I don’t know if I’ve outgrown my love for YA, or that most novels in the market today are just… not good. It’s sad, to think that most children/teenagers would read these kinds of novels and be filled with hollow fantasies and superficial expectations in life: especially about relationships.
(I also find it ironic that the two characters Anna and Francesca are “man-stealers” – trying to think of a gentler term but nothing comes to mind – and when the names are combined, they form my name. Crap. Good thing I read these on mobi – there’s a trend that almost all the books I read in my computer are… better off as MB rather than printed. )

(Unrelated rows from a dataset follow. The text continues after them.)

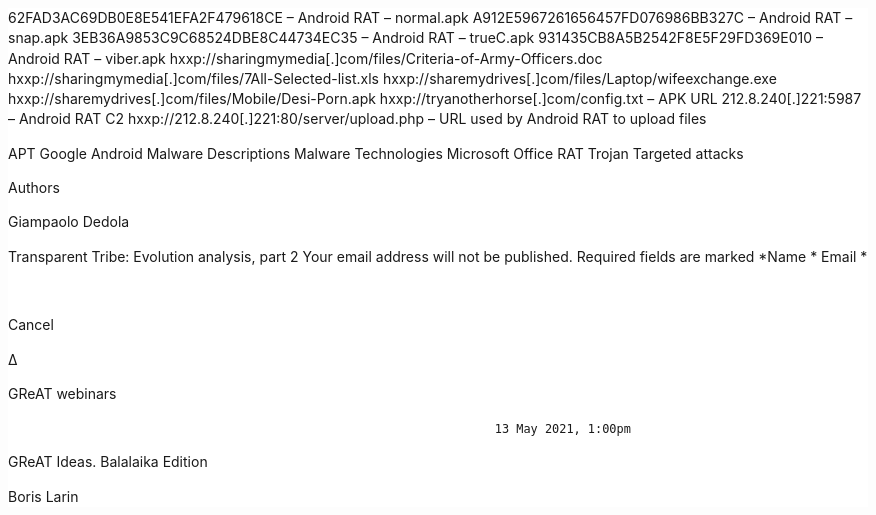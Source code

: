 62FAD3AC69DB0E8E541EFA2F479618CE – Android RAT – normal.apk
A912E5967261656457FD076986BB327C – Android RAT – snap.apk
3EB36A9853C9C68524DBE8C44734EC35 – Android RAT – trueC.apk
931435CB8A5B2542F8E5F29FD369E010 – Android RAT – viber.apk
hxxp://sharingmymedia[.]com/files/Criteria-of-Army-Officers.doc
hxxp://sharingmymedia[.]com/files/7All-Selected-list.xls
hxxp://sharemydrives[.]com/files/Laptop/wifeexchange.exe
hxxp://sharemydrives[.]com/files/Mobile/Desi-Porn.apk
hxxp://tryanotherhorse[.]com/config.txt – APK URL
212.8.240[.]221:5987 – Android RAT C2
hxxp://212.8.240[.]221:80/server/upload.php – URL used by Android RAT to upload files
 






APT
Google Android
Malware Descriptions
Malware Technologies
Microsoft Office
RAT Trojan
Targeted attacks



Authors



 Giampaolo Dedola





Transparent Tribe: Evolution analysis, part 2 
 Your email address will not be published. Required fields are marked *Name * 
Email * 

  




Cancel 

Δ 





GReAT webinars






																		13 May 2021, 1:00pm								
GReAT Ideas. Balalaika Edition 





Boris Larin
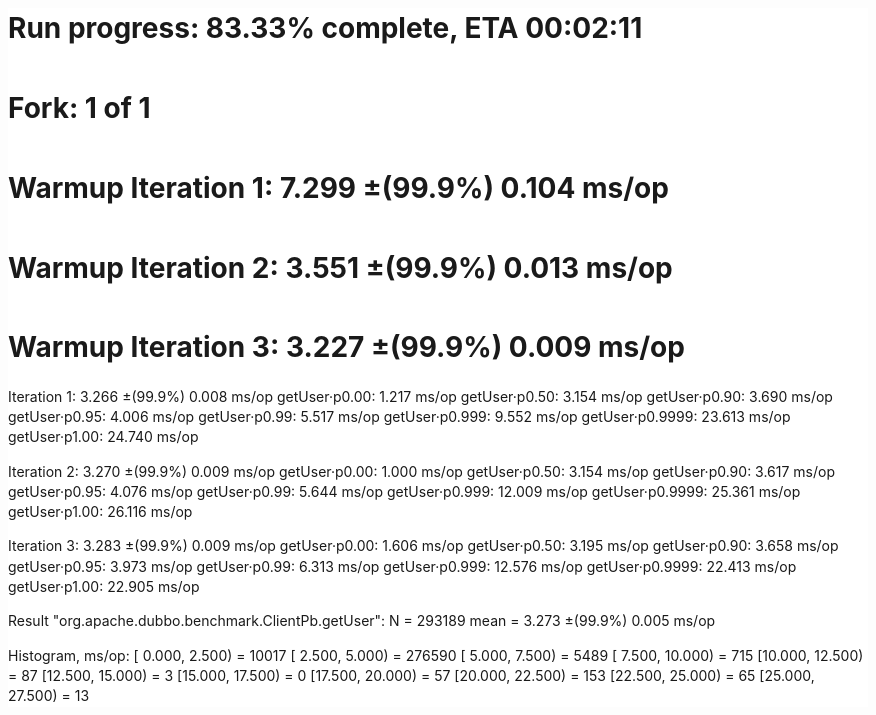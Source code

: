 # Run progress: 83.33% complete, ETA 00:02:11
# Fork: 1 of 1
# Warmup Iteration   1: 7.299 ±(99.9%) 0.104 ms/op
# Warmup Iteration   2: 3.551 ±(99.9%) 0.013 ms/op
# Warmup Iteration   3: 3.227 ±(99.9%) 0.009 ms/op
Iteration   1: 3.266 ±(99.9%) 0.008 ms/op
                 getUser·p0.00:   1.217 ms/op
                 getUser·p0.50:   3.154 ms/op
                 getUser·p0.90:   3.690 ms/op
                 getUser·p0.95:   4.006 ms/op
                 getUser·p0.99:   5.517 ms/op
                 getUser·p0.999:  9.552 ms/op
                 getUser·p0.9999: 23.613 ms/op
                 getUser·p1.00:   24.740 ms/op

Iteration   2: 3.270 ±(99.9%) 0.009 ms/op
                 getUser·p0.00:   1.000 ms/op
                 getUser·p0.50:   3.154 ms/op
                 getUser·p0.90:   3.617 ms/op
                 getUser·p0.95:   4.076 ms/op
                 getUser·p0.99:   5.644 ms/op
                 getUser·p0.999:  12.009 ms/op
                 getUser·p0.9999: 25.361 ms/op
                 getUser·p1.00:   26.116 ms/op

Iteration   3: 3.283 ±(99.9%) 0.009 ms/op
                 getUser·p0.00:   1.606 ms/op
                 getUser·p0.50:   3.195 ms/op
                 getUser·p0.90:   3.658 ms/op
                 getUser·p0.95:   3.973 ms/op
                 getUser·p0.99:   6.313 ms/op
                 getUser·p0.999:  12.576 ms/op
                 getUser·p0.9999: 22.413 ms/op
                 getUser·p1.00:   22.905 ms/op



Result "org.apache.dubbo.benchmark.ClientPb.getUser":
  N = 293189
  mean =      3.273 ±(99.9%) 0.005 ms/op

  Histogram, ms/op:
    [ 0.000,  2.500) = 10017 
    [ 2.500,  5.000) = 276590 
    [ 5.000,  7.500) = 5489 
    [ 7.500, 10.000) = 715 
    [10.000, 12.500) = 87 
    [12.500, 15.000) = 3 
    [15.000, 17.500) = 0 
    [17.500, 20.000) = 57 
    [20.000, 22.500) = 153 
    [22.500, 25.000) = 65 
    [25.000, 27.500) = 13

Jennifer Donnelly’s Revolution
In the midst of poor, mainstream YA literature lies a gem undiscovered. It took a little digging (Literally. I found this behind book in the deepest part of the shelves) but the time spent searching was worth it. Jennifer Donnelly’s Revolution is a parallel contemporary-historical novel about Andi, who’s trying to get over the death of her younger brother, Truman, and Alex, a young, poor performer trying to rescue the lost king of France, Louis-Charles. I’ve always been a sucker for historical fiction (and parallels like Kate Mosse’s Labyrinth and Sepulchre), and this one was even set in Paris, which is even better (yes, I am biased). I liked that the protagonists: Andi and Alex, though miserable, were strong and were able to “save themselves” in the end without any guidance from a “prince charming”. The novel fell into the usual YA pitfall of instant love connection though, but it’s not one I find annoying because the way it was written and how it developed was quite sweet (and not vain or shallow). Plus, the novel didn’t revolve around romantic love – it was about Andi’s love for her brother and Alex’s love for the prince and her ward. It was also a novel about strength and courage.
“Why did you do this thing?” he says brokenly. His eyes are bright with tears. “Why did you give your life for nothing? The boy will die. You said so yourself. Now you will, too. And likely myself as well. If the guards get hold of me I am a dead man. And for what? What did you change? The light you made is snuffed out. Hope is trampled upon. This wretched world goes on, as stupid and brutal tomorrow as it was today.”
“Oh, dead man, you’re dead wrong,” I tell him. “The world goes on stupid and brutal, but I do not. Can’t you see? I do not.”
I wish there were more YA novels like this one.
- Carnival of Souls – Melissa Marr
- The Inheritance – Louisa May Alcott
- A Dubious Legacy – Mary Wesley
- Starter for Ten – David Nicholls (Absolutely adored this book! The protagonist, Brian, is probably my spirit animal. We’re the same age and the same… personality. Only he’s awkward, idealistic and neurotic as a college freshman, I’m still the same but I’m now graduating :P)
- The Language of Flowers – Vanessa Diffenbaugh (Another good book!)
- Artistic License – Katie Fforde
- The Catcher in the Rye – J.D. Salinger (I know it’s supposed to be about the teenage angst from transitioning from a child into an adult but… well, I have to organize my thoughts about this novel first.)